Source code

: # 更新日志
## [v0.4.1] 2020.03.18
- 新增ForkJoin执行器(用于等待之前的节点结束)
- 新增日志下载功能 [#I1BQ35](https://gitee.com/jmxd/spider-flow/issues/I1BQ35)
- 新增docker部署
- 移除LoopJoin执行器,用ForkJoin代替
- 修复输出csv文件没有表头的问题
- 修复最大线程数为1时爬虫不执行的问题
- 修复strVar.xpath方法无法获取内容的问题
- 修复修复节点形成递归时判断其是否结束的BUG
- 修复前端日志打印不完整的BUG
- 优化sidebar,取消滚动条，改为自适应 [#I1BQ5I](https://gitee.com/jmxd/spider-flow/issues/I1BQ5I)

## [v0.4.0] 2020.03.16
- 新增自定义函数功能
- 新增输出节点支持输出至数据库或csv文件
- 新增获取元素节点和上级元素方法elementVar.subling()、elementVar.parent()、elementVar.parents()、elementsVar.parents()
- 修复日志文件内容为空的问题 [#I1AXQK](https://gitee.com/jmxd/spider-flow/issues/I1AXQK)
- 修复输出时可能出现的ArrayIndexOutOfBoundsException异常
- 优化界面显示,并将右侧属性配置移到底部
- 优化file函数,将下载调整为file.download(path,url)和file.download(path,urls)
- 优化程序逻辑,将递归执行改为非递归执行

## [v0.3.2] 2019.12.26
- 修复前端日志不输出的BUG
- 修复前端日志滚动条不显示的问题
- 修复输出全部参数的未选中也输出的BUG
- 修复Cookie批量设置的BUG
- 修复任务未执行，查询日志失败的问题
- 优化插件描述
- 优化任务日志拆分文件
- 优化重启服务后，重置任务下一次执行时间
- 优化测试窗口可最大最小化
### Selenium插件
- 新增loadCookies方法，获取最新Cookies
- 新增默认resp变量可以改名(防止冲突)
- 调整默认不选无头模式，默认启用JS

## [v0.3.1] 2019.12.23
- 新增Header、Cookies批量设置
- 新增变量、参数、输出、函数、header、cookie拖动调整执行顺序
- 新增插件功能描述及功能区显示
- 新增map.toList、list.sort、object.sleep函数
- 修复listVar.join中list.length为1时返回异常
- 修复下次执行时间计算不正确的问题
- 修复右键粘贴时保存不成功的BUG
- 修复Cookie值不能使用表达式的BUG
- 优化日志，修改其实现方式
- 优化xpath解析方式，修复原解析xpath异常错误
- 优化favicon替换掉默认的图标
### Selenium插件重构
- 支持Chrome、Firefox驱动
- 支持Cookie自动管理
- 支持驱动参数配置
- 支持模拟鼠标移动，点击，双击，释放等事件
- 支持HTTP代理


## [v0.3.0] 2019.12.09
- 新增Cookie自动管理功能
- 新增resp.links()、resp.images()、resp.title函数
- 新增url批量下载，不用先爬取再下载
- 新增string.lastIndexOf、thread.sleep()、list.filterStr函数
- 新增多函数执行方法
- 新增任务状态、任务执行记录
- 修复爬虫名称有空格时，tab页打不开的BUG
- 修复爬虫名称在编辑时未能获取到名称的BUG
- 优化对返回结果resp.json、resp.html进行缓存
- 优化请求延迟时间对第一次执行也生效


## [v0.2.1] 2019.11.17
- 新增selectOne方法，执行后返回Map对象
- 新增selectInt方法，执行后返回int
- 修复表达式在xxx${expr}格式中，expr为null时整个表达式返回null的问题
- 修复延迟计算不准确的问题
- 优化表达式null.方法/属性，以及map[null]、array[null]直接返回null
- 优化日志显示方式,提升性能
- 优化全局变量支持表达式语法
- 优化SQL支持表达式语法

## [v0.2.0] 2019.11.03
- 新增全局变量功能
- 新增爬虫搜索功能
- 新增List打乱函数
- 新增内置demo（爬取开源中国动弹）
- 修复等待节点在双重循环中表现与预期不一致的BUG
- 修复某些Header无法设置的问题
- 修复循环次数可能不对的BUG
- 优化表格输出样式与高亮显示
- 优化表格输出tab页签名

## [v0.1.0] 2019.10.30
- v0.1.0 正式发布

-------------------------

> _Action item_:
Going through the entries above line by line, work out how many lines include the word "issues". Only the number is required.

> _Task response_:
3